私が忘れていたこと
私の幸せってなんだろう、最近良く考える。
幸せになりたい、って心の中で唱えるけれど、そもそも幸せってなんなんだ。
どんなことに自分は幸せを感じるのか…
『自分が欲しいものを手に入れた時』?
そうかもしれない。その時はとても満たされるよね。でも…そんな気持ちは時間と共に薄れ慣れてしまう。
『テストで100点取った時』や、『人に褒められた時』?
そう、そうだよね。自分の努力が報われたようで、後ろに仰け反って、拳を高く高く押し上げたいくらい嬉しい!!
『美味しいものを口に運んだ時』?
一瞬驚いて無の顔になり、無意識に「おいしい…!!!」と声が出てしまう。次の瞬間笑顔が自然とこぼれてしまうくらい、心も身体も喜んでいるように感じるよ。
でも、最近何か足りないんだよ。
自分で欲しかった物も買ってる。それに褒められもするし、美味しいものも沢山食べている。
自分のやりたい事も、まあ、やれてるよね。
どうして心が満たされない、と思うのだろう…
足早に家路を急ぎたくなる程、空気の澄んだ寒い夕暮れ。
ふと東の空を見上げたら、白、青、赤、橙…と瞬き、交互に輝いて見える星々。
私は星に詳しくはないからよくわからないけれど、驚くほど我を主張してくる星々が見える。
「私、とってもきれいでしょ?」
「この空で一番輝いてるのは私よね?」
そんな声が聞こえてきそうだ。
「…あっ…!!!!」
私は小さく声をあげ、ふと立ち止まった。
山吹色にクリアな紺色のインクを混ぜた、あと数分で黒一色になりそうな西の空に目を下ろす。

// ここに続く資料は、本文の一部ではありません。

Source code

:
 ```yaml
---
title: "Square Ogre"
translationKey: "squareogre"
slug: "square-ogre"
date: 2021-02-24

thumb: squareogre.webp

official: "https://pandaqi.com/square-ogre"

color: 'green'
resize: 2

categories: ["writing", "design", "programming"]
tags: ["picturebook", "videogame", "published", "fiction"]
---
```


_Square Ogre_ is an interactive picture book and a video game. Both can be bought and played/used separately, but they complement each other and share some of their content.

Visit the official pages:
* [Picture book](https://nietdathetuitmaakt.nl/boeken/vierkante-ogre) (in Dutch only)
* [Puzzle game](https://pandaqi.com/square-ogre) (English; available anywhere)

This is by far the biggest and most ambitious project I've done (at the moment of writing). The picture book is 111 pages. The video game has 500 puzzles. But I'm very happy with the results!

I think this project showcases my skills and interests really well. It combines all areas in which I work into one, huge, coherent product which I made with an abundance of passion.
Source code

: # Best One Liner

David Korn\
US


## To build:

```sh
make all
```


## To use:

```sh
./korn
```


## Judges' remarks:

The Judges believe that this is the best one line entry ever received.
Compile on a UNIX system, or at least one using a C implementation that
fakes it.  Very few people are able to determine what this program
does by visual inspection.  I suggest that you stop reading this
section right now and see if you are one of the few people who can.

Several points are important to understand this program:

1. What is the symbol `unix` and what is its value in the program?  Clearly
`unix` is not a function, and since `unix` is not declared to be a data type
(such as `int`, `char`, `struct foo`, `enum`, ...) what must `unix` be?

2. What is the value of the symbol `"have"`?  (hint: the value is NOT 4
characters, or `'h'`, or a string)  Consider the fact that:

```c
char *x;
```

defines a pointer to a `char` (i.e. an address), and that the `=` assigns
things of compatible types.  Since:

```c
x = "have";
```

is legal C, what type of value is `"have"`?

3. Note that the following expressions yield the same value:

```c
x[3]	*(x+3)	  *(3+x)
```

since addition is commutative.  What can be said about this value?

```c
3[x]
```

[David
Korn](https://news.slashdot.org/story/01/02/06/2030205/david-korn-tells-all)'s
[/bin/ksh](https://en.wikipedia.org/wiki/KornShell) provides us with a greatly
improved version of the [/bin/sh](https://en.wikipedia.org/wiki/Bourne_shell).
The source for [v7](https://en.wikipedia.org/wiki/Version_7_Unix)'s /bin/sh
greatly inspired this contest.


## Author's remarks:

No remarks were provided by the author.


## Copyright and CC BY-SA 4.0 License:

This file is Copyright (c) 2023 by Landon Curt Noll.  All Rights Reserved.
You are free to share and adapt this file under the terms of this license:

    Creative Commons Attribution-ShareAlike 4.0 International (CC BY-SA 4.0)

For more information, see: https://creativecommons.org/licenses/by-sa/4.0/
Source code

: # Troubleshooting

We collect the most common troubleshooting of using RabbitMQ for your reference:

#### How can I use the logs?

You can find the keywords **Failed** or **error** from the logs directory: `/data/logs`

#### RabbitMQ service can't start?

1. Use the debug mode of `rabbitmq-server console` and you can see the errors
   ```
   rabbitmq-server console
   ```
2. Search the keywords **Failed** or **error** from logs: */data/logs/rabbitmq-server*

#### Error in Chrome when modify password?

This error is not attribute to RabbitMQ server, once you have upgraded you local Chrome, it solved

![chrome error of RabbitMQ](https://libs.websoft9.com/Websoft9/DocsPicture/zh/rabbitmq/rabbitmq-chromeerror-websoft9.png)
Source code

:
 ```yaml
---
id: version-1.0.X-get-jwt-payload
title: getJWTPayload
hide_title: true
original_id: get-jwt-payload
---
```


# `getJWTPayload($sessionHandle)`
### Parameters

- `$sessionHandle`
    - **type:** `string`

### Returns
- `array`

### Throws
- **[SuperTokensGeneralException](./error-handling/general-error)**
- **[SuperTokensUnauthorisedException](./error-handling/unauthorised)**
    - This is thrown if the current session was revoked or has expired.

誰かが絶妙な位置に描いたような、細く輝く月がなぜかニッコリと笑っているように見える。
「三日月…?」
ああ…そうか。私がもう少し幼かった頃、お月様は私に話しかけてくれていた。
「ユウ、今日はなんだか悲しそうだけど、何かあったの?」
「そんなこと気にすることないわよ!!ユウはとってもステキよ!笑顔を忘れないで!!」
「とっても素敵な人に出会えたみたいね!!私がユウをもっとキレイしてあげるね!」
お月様の表情はとても豊かで穏やかで…
時に励まされ、慰められ、そして沢山元気をもらった。
「なんか…、とっても幸せだったなぁ…」
あの時、あの瞬間を思い出すとなんだかお腹の辺りが温かくなる。そうか。私はお月様と繋がっていた、あの時間がとても愛おしくて、あの時に戻りたいと感じているんだ。
あの幸せな時間は私の宝物。いつか、皆に話せる時が来ればいいなぁ。